The software, security, AI and cloud services specialist, based in Surrey, reported double-digit growth in gross invoiced income, gross profit and operating profit for the year ended 28th February 2025.
Gross invoiced income comfortably exceeded £2bn for the first time, it said, while the firm had a cash balance of over £110m at year end.
Last year Bytes began investigating the shock resignation of its former CEO Neil Murphy after he was accused of unauthorised trading in the company’s shares.
The investigation ultimately found 119 unauthorised transactions on 66 trading days between January 2021 and November 2023 which sent the London-listed stock plummeting.
However it would rebound as the software company announced a 12.3% rise in annual revenue to £207m and 12.2% leap in adjusted operating profit to £63.3m.
Mudd, installed as interim CEO, was appointed to the role on a permanent basis in the summer while two independent non-executive directors were also added to its board.
“These results demonstrate the positive trajectory of our business which benefits from an ever-evolving industry,” said Mudd. “Our unwavering focus on great customer service drives expansion in our customer base and an increasing share of wallet from our existing customers.”
“BTG remains at the forefront of IT delivery, and we are highly engaged in areas such as AI adoption, cloud services and cybersecurity, which continue to be strong industry drivers.
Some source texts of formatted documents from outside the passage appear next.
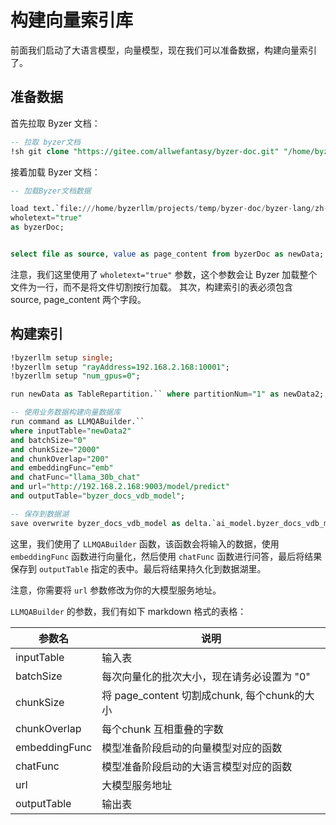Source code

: # 构建向量索引库

前面我们启动了大语言模型，向量模型，现在我们可以准备数据，构建向量索引了。

## 准备数据

首先拉取 Byzer 文档：

```sql
-- 拉取 byzer文档
!sh git clone "https://gitee.com/allwefantasy/byzer-doc.git" "/home/byzerllm/projects/temp/byzer-doc";
```

接着加载 Byzer 文档：

```sql
-- 加载Byzer文档数据

load text.`file:///home/byzerllm/projects/temp/byzer-doc/byzer-lang/zh-cn/**/*.md` where
wholetext="true"
as byzerDoc;


select file as source, value as page_content from byzerDoc as newData;
```

注意，我们这里使用了 `wholetext="true"` 参数，这个参数会让 Byzer 加载整个文件为一行，而不是将文件切割按行加载。
其次，构建索引的表必须包含  source, page_content 两个字段。

## 构建索引

```sql
!byzerllm setup single;
!byzerllm setup "rayAddress=192.168.2.168:10001";
!byzerllm setup "num_gpus=0";

run newData as TableRepartition.`` where partitionNum="1" as newData2;

-- 使用业务数据构建向量数据库
run command as LLMQABuilder.`` 
where inputTable="newData2" 
and batchSize="0"
and chunkSize="2000"
and chunkOverlap="200"
and embeddingFunc="emb"
and chatFunc="llama_30b_chat"
and url="http://192.168.2.168:9003/model/predict"
and outputTable="byzer_docs_vdb_model";

-- 保存到数据湖
save overwrite byzer_docs_vdb_model as delta.`ai_model.byzer_docs_vdb_model`;
```

这里，我们使用了 `LLMQABuilder` 函数，该函数会将输入的数据，使用 `embeddingFunc` 函数进行向量化，然后使用 `chatFunc` 函数进行问答，最后将结果保存到 `outputTable` 指定的表中。最后将结果持久化到数据湖里。

注意，你需要将 `url` 参数修改为你的大模型服务地址。

`LLMQABuilder` 的参数，我们有如下 markdown 格式的表格：

| 参数名        | 说明                                                         |
| ------------- | ------------------------------------------------------------ |
| inputTable    | 输入表                                                       |
| batchSize     | 每次向量化的批次大小，现在请务必设置为 "0"                                         |
| chunkSize     | 将 page_content 切割成chunk, 每个chunk的大小                                         |
| chunkOverlap  | 每个chunk 互相重叠的字数                                         |
| embeddingFunc | 模型准备阶段启动的向量模型对应的函数                          |
| chatFunc      | 模型准备阶段启动的大语言模型对应的函数                   |
| url           | 大模型服务地址                                               |
| outputTable   | 输出表                                                       |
Our strategy is underpinned by our strong vendor relationships and the commercial acumen and dedication of our people, which means we are primed to capture the significant growth opportunities ahead and drive continued success.”
A Bytes investigation last summer found no evidence that Murphy’s share dealing involved any other parties, nor any evidence of a wider pattern of misconduct by him impacting or implicating any of BTG’s staff, customers or suppliers.
Murphy expressed “profound regret for his failure to comply with regulations and the impact of his actions on both BTG and his former colleagues”, the group said as it announced a settlement which saw him forfeit entitlements under its performance share plan and deferred bonus plan in their entirety, and repay his after-tax bonuses since the 2020 IPO on the London Stock Exchange.